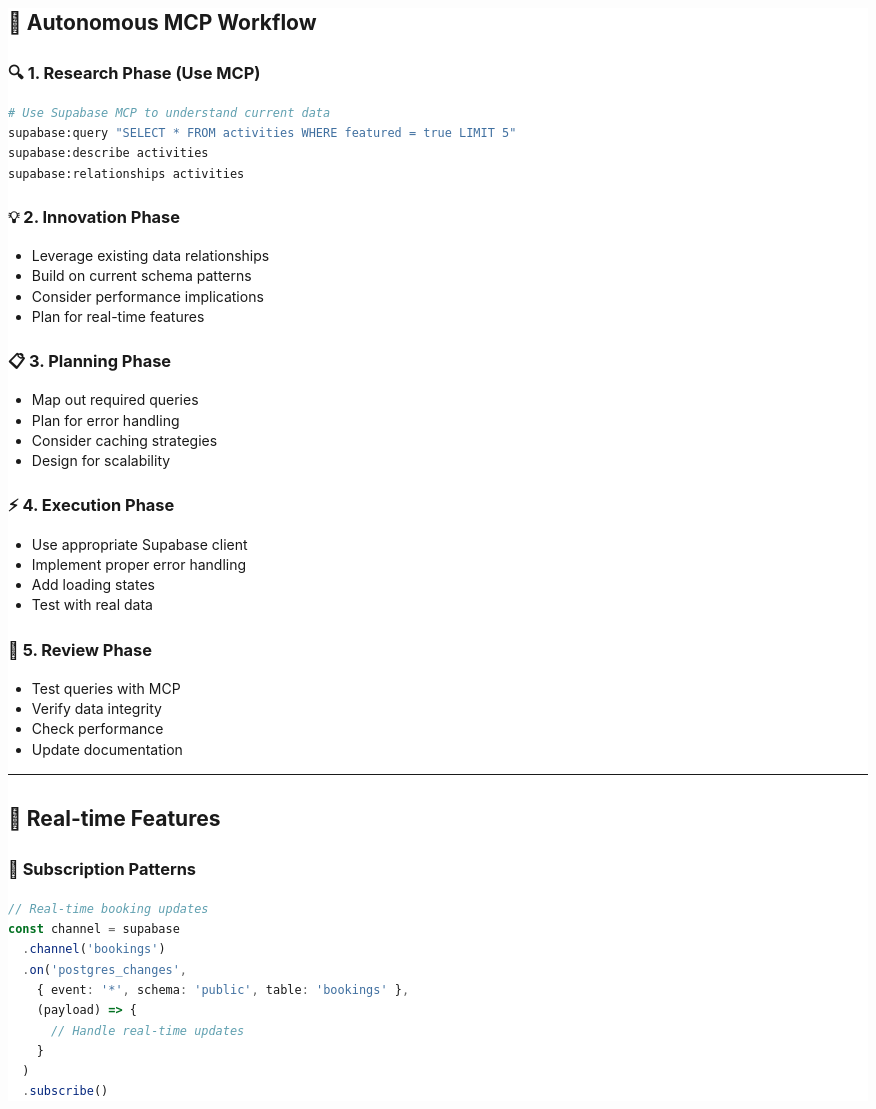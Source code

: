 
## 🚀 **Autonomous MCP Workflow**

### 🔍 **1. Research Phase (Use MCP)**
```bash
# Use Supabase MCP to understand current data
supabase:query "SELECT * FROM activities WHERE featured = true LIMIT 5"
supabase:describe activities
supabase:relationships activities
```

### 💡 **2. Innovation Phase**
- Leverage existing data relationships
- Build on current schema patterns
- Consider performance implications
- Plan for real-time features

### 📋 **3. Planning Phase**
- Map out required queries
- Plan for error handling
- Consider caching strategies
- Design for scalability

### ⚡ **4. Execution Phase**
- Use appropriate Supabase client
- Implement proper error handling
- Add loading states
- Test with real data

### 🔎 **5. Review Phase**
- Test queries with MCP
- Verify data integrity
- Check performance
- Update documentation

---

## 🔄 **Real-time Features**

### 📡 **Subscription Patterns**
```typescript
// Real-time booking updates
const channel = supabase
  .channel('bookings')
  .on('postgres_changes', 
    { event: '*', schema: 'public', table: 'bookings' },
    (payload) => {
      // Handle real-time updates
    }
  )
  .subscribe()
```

══════

What this task involves: The result should be an exact repetition of all the records. Drop the pictures.

Reply to the exercise:
Source code

: 
## 🚀 **Autonomous MCP Workflow**

### 🔍 **1. Research Phase (Use MCP)**
```bash
# Use Supabase MCP to understand current data
supabase:query "SELECT * FROM activities WHERE featured = true LIMIT 5"
supabase:describe activities
supabase:relationships activities
```

### 💡 **2. Innovation Phase**
- Leverage existing data relationships
- Build on current schema patterns
- Consider performance implications
- Plan for real-time features

### 📋 **3. Planning Phase**
- Map out required queries
- Plan for error handling
- Consider caching strategies
- Design for scalability

### ⚡ **4. Execution Phase**
- Use appropriate Supabase client
- Implement proper error handling
- Add loading states
- Test with real data

### 🔎 **5. Review Phase**
- Test queries with MCP
- Verify data integrity
- Check performance
- Update documentation

---

## 🔄 **Real-time Features**

### 📡 **Subscription Patterns**
```typescript
// Real-time booking updates
const channel = supabase
  .channel('bookings')
  .on('postgres_changes', 
    { event: '*', schema: 'public', table: 'bookings' },
    (payload) => {
      // Handle real-time updates
    }
  )
  .subscribe()
```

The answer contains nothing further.